▸ **TO DO**: All of the lines below need to be copied exactly, apart from the pictures.

▸ **INFORMATION PROVIDED**:
=== Begin Enclosure ===
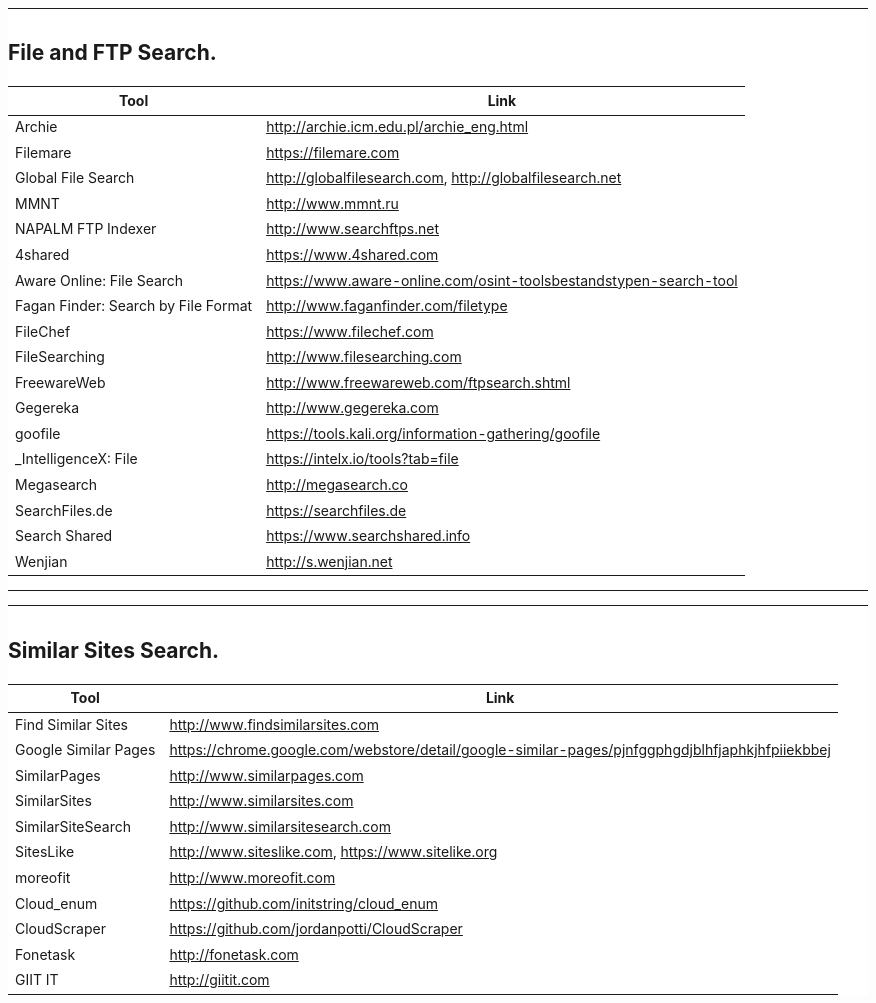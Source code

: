 -------------------------------------------------------------------------------------------
## File and FTP Search.

| Tool                      | Link                                                |
| ---------------------     | -------------------------------------------------- |
|Archie|	http://archie.icm.edu.pl/archie_eng.html|
|Filemare	|https://filemare.com|
|Global File Search| http://globalfilesearch.com, http://globalfilesearch.net|
|MMNT	|http://www.mmnt.ru|
|NAPALM FTP Indexer|	http://www.searchftps.net|
|4shared	|https://www.4shared.com|
|Aware Online: File Search|	https://www.aware-online.com/osint-toolsbestandstypen-search-tool
|Fagan Finder: Search by File Format|	http://www.faganfinder.com/filetype|
|FileChef	|https://www.filechef.com|
|FileSearching|	http://www.filesearching.com|
|FreewareWeb	|http://www.freewareweb.com/ftpsearch.shtml|
|Gegereka	|http://www.gegereka.com|
|goofile	|https://tools.kali.org/information-gathering/goofile|
|_IntelligenceX: File	|https://intelx.io/tools?tab=file|
|Megasearch	|http://megasearch.co|
|SearchFiles.de|	https://searchfiles.de|
|Search Shared|	https://www.searchshared.info|
|Wenjian|	http://s.wenjian.net|
-------------------------------------------------------------------------------------------

-------------------------------------------------------------------------------------------

## Similar Sites Search.

| Tool                      | Link                                                |
| ---------------------     | -------------------------------------------------- |
|Find Similar Sites|	http://www.findsimilarsites.com|
|Google Similar Pages	|https://chrome.google.com/webstore/detail/google-similar-pages/pjnfggphgdjblhfjaphkjhfpiiekbbej|
|SimilarPages	|http://www.similarpages.com|
|SimilarSites|	http://www.similarsites.com|
|SimilarSiteSearch|	http://www.similarsitesearch.com|
|SitesLike	|http://www.siteslike.com,	https://www.sitelike.org|
|moreofit|	http://www.moreofit.com			|
|Cloud_enum	|https://github.com/initstring/cloud_enum			|
|CloudScraper	|https://github.com/jordanpotti/CloudScraper			|
|Fonetask	|http://fonetask.com			|
|GIIT IT	|http://giitit.com			|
=== End Enclosure ===
▸ **YOUR SOLUTION**:
Source code

: -------------------------------------------------------------------------------------------
## File and FTP Search.

| Tool                      | Link                                                |
| ---------------------     | -------------------------------------------------- |
|Archie|	http://archie.icm.edu.pl/archie_eng.html|
|Filemare	|https://filemare.com|
|Global File Search| http://globalfilesearch.com, http://globalfilesearch.net|
|MMNT	|http://www.mmnt.ru|
|NAPALM FTP Indexer|	http://www.searchftps.net|
|4shared	|https://www.4shared.com|
|Aware Online: File Search|	https://www.aware-online.com/osint-toolsbestandstypen-search-tool
|Fagan Finder: Search by File Format|	http://www.faganfinder.com/filetype|
|FileChef	|https://www.filechef.com|
|FileSearching|	http://www.filesearching.com|
|FreewareWeb	|http://www.freewareweb.com/ftpsearch.shtml|
|Gegereka	|http://www.gegereka.com|
|goofile	|https://tools.kali.org/information-gathering/goofile|
|_IntelligenceX: File	|https://intelx.io/tools?tab=file|
|Megasearch	|http://megasearch.co|
|SearchFiles.de|	https://searchfiles.de|
|Search Shared|	https://www.searchshared.info|
|Wenjian|	http://s.wenjian.net|
-------------------------------------------------------------------------------------------

-------------------------------------------------------------------------------------------

## Similar Sites Search.

| Tool                      | Link                                                |
| ---------------------     | -------------------------------------------------- |
|Find Similar Sites|	http://www.findsimilarsites.com|
|Google Similar Pages	|https://chrome.google.com/webstore/detail/google-similar-pages/pjnfggphgdjblhfjaphkjhfpiiekbbej|
|SimilarPages	|http://www.similarpages.com|
|SimilarSites|	http://www.similarsites.com|
|SimilarSiteSearch|	http://www.similarsitesearch.com|
|SitesLike	|http://www.siteslike.com,	https://www.sitelike.org|
|moreofit|	http://www.moreofit.com			|
|Cloud_enum	|https://github.com/initstring/cloud_enum			|
|CloudScraper	|https://github.com/jordanpotti/CloudScraper			|
|Fonetask	|http://fonetask.com			|
|GIIT IT	|http://giitit.com			|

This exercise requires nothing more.